> TASK OBJECTIVE: Locate the string "types" throughout the material and copy every line in which it occurs.
___ ENTRIES SHOWN ___
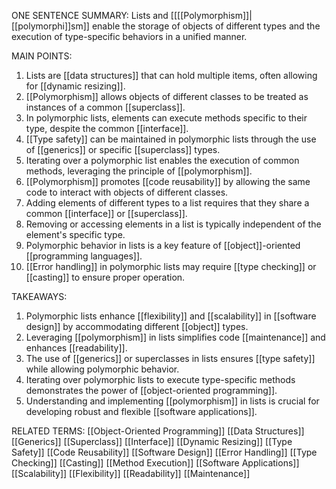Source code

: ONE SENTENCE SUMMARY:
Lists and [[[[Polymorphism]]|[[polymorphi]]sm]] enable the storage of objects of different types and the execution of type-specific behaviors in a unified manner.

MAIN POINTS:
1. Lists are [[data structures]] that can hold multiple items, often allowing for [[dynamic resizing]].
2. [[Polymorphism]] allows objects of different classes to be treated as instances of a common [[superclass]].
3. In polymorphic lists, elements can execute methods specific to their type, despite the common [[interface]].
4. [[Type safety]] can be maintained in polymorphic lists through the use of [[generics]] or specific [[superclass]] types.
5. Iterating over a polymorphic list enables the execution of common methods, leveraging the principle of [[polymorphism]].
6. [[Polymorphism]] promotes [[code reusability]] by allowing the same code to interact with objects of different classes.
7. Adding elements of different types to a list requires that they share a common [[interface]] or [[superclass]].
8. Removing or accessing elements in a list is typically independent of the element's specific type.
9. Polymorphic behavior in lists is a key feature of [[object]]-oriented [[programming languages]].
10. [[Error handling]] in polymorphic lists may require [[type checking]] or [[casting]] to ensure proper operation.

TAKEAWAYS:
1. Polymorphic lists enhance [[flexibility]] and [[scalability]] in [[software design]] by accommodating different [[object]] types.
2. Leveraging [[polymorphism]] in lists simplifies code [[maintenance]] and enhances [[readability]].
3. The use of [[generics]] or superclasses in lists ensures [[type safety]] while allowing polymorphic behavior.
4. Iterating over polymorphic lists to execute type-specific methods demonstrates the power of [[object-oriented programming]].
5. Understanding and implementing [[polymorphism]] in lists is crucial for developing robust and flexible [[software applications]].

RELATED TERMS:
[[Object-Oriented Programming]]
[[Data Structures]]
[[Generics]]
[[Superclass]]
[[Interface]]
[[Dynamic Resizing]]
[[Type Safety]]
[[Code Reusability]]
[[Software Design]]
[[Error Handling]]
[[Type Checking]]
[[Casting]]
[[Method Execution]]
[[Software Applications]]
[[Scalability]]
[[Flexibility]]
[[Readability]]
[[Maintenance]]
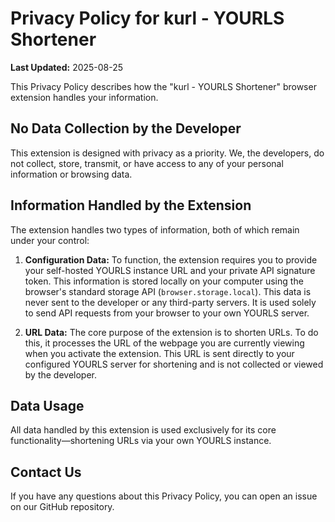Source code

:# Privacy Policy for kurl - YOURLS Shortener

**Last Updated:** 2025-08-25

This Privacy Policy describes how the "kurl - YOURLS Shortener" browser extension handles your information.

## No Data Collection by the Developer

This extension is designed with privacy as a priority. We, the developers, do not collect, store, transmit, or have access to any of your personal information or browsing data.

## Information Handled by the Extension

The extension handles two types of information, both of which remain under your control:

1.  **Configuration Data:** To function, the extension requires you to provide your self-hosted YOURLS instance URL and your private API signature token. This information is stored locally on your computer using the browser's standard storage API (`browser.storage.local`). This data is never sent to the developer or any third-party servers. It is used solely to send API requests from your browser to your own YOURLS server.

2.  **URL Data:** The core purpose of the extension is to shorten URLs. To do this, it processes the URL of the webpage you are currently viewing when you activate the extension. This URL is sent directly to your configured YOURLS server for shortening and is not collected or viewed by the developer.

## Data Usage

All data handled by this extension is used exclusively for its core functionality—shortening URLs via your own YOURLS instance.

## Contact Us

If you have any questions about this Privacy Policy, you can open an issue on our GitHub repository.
___
> SOLUTION FOR THIS PROBLEM:
Lists and [[[[Polymorphism]]|[[polymorphi]]sm]] enable the storage of objects of different types and the execution of type-specific behaviors in a unified manner.
4. [[Type safety]] can be maintained in polymorphic lists through the use of [[generics]] or specific [[superclass]] types.
7. Adding elements of different types to a list requires that they share a common [[interface]] or [[superclass]].
1. Polymorphic lists enhance [[flexibility]] and [[scalability]] in [[software design]] by accommodating different [[object]] types.
The extension handles two types of information, both of which remain under your control:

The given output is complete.